Material shown Block Start

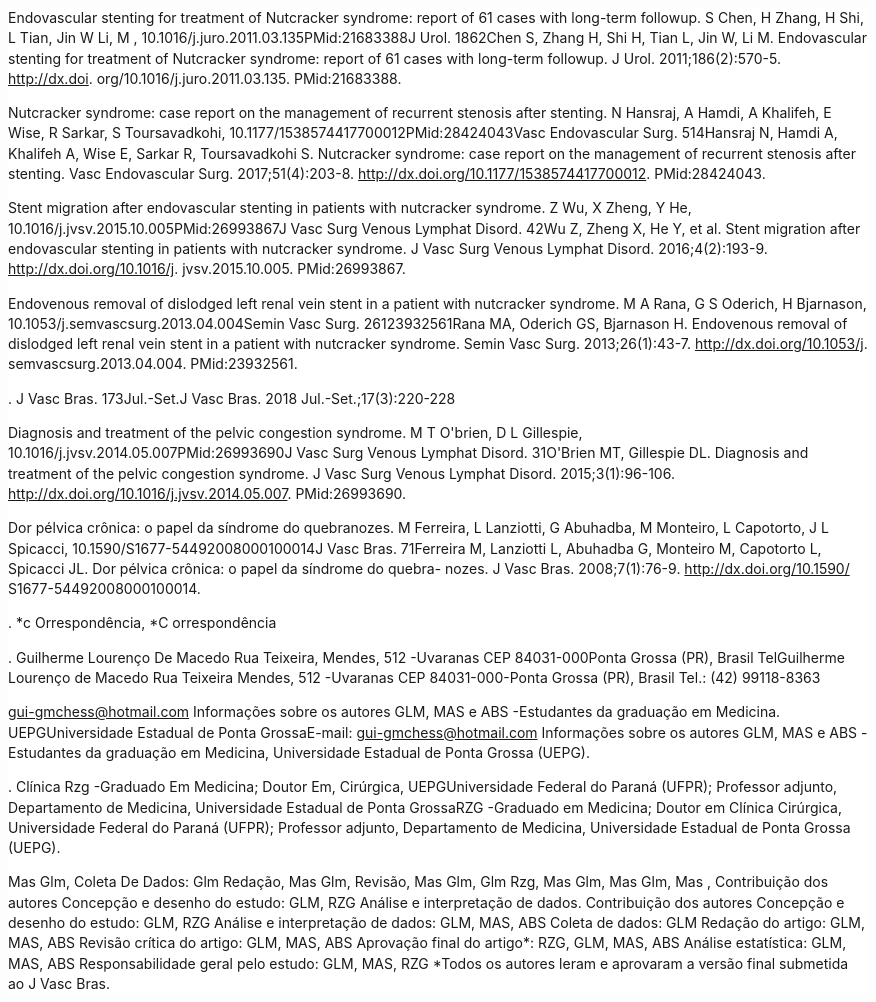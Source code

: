 Endovascular stenting for treatment of Nutcracker syndrome: report of 61 cases with long-term followup. S Chen, H Zhang, H Shi, L Tian, Jin W Li, M , 10.1016/j.juro.2011.03.135PMid:21683388J Urol. 1862Chen S, Zhang H, Shi H, Tian L, Jin W, Li M. Endovascular stenting for treatment of Nutcracker syndrome: report of 61 cases with long-term followup. J Urol. 2011;186(2):570-5. http://dx.doi. org/10.1016/j.juro.2011.03.135. PMid:21683388.

Nutcracker syndrome: case report on the management of recurrent stenosis after stenting. N Hansraj, A Hamdi, A Khalifeh, E Wise, R Sarkar, S Toursavadkohi, 10.1177/1538574417700012PMid:28424043Vasc Endovascular Surg. 514Hansraj N, Hamdi A, Khalifeh A, Wise E, Sarkar R, Toursavadkohi S. Nutcracker syndrome: case report on the management of recurrent stenosis after stenting. Vasc Endovascular Surg. 2017;51(4):203-8. http://dx.doi.org/10.1177/1538574417700012. PMid:28424043.

Stent migration after endovascular stenting in patients with nutcracker syndrome. Z Wu, X Zheng, Y He, 10.1016/j.jvsv.2015.10.005PMid:26993867J Vasc Surg Venous Lymphat Disord. 42Wu Z, Zheng X, He Y, et al. Stent migration after endovascular stenting in patients with nutcracker syndrome. J Vasc Surg Venous Lymphat Disord. 2016;4(2):193-9. http://dx.doi.org/10.1016/j. jvsv.2015.10.005. PMid:26993867.

Endovenous removal of dislodged left renal vein stent in a patient with nutcracker syndrome. M A Rana, G S Oderich, H Bjarnason, 10.1053/j.semvascsurg.2013.04.004Semin Vasc Surg. 26123932561Rana MA, Oderich GS, Bjarnason H. Endovenous removal of dislodged left renal vein stent in a patient with nutcracker syndrome. Semin Vasc Surg. 2013;26(1):43-7. http://dx.doi.org/10.1053/j. semvascsurg.2013.04.004. PMid:23932561.

. J Vasc Bras. 173Jul.-Set.J Vasc Bras. 2018 Jul.-Set.;17(3):220-228

Diagnosis and treatment of the pelvic congestion syndrome. M T O&apos;brien, D L Gillespie, 10.1016/j.jvsv.2014.05.007PMid:26993690J Vasc Surg Venous Lymphat Disord. 31O'Brien MT, Gillespie DL. Diagnosis and treatment of the pelvic congestion syndrome. J Vasc Surg Venous Lymphat Disord. 2015;3(1):96-106. http://dx.doi.org/10.1016/j.jvsv.2014.05.007. PMid:26993690.

Dor pélvica crônica: o papel da síndrome do quebranozes. M Ferreira, L Lanziotti, G Abuhadba, M Monteiro, L Capotorto, J L Spicacci, 10.1590/S1677-54492008000100014J Vasc Bras. 71Ferreira M, Lanziotti L, Abuhadba G, Monteiro M, Capotorto L, Spicacci JL. Dor pélvica crônica: o papel da síndrome do quebra- nozes. J Vasc Bras. 2008;7(1):76-9. http://dx.doi.org/10.1590/ S1677-54492008000100014.

. *c Orrespondência, *C orrespondência

. Guilherme Lourenço De Macedo Rua Teixeira, Mendes, 512 -Uvaranas CEP 84031-000Ponta Grossa (PR), Brasil TelGuilherme Lourenço de Macedo Rua Teixeira Mendes, 512 -Uvaranas CEP 84031-000-Ponta Grossa (PR), Brasil Tel.: (42) 99118-8363

gui-gmchess@hotmail.com Informações sobre os autores GLM, MAS e ABS -Estudantes da graduação em Medicina. UEPGUniversidade Estadual de Ponta GrossaE-mail: gui-gmchess@hotmail.com Informações sobre os autores GLM, MAS e ABS -Estudantes da graduação em Medicina, Universidade Estadual de Ponta Grossa (UEPG).

. Clínica Rzg -Graduado Em Medicina; Doutor Em, Cirúrgica, UEPGUniversidade Federal do Paraná (UFPR); Professor adjunto, Departamento de Medicina, Universidade Estadual de Ponta GrossaRZG -Graduado em Medicina; Doutor em Clínica Cirúrgica, Universidade Federal do Paraná (UFPR); Professor adjunto, Departamento de Medicina, Universidade Estadual de Ponta Grossa (UEPG).

Mas Glm, Coleta De Dados: Glm Redação, Mas Glm, Revisão, Mas Glm, Glm Rzg, Mas Glm, Mas Glm, Mas , Contribuição dos autores Concepção e desenho do estudo: GLM, RZG Análise e interpretação de dados. Contribuição dos autores Concepção e desenho do estudo: GLM, RZG Análise e interpretação de dados: GLM, MAS, ABS Coleta de dados: GLM Redação do artigo: GLM, MAS, ABS Revisão crítica do artigo: GLM, MAS, ABS Aprovação final do artigo*: RZG, GLM, MAS, ABS Análise estatística: GLM, MAS, ABS Responsabilidade geral pelo estudo: GLM, MAS, RZG *Todos os autores leram e aprovaram a versão final submetida ao J Vasc Bras.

Material shown Block End

▶ What you are asked to do: What is needed is an exact copy of the lines above, from the one containing "Dor pélvica crônica: o papel da síndrome do quebranozes." through the one containing "de Medicina, Universidade Estadual de Ponta Grossa (UEPG).", with nothing added.

▶ Exercise solution:
Dor pélvica crônica: o papel da síndrome do quebranozes. M Ferreira, L Lanziotti, G Abuhadba, M Monteiro, L Capotorto, J L Spicacci, 10.1590/S1677-54492008000100014J Vasc Bras. 71Ferreira M, Lanziotti L, Abuhadba G, Monteiro M, Capotorto L, Spicacci JL. Dor pélvica crônica: o papel da síndrome do quebra- nozes. J Vasc Bras. 2008;7(1):76-9. http://dx.doi.org/10.1590/ S1677-54492008000100014.

. *c Orrespondência, *C orrespondência

. Guilherme Lourenço De Macedo Rua Teixeira, Mendes, 512 -Uvaranas CEP 84031-000Ponta Grossa (PR), Brasil TelGuilherme Lourenço de Macedo Rua Teixeira Mendes, 512 -Uvaranas CEP 84031-000-Ponta Grossa (PR), Brasil Tel.: (42) 99118-8363

gui-gmchess@hotmail.com Informações sobre os autores GLM, MAS e ABS -Estudantes da graduação em Medicina. UEPGUniversidade Estadual de Ponta GrossaE-mail: gui-gmchess@hotmail.com Informações sobre os autores GLM, MAS e ABS -Estudantes da graduação em Medicina, Universidade Estadual de Ponta Grossa (UEPG).

. Clínica Rzg -Graduado Em Medicina; Doutor Em, Cirúrgica, UEPGUniversidade Federal do Paraná (UFPR); Professor adjunto, Departamento de Medicina, Universidade Estadual de Ponta GrossaRZG -Graduado em Medicina; Doutor em Clínica Cirúrgica, Universidade Federal do Paraná (UFPR); Professor adjunto, Departamento de Medicina, Universidade Estadual de Ponta Grossa (UEPG).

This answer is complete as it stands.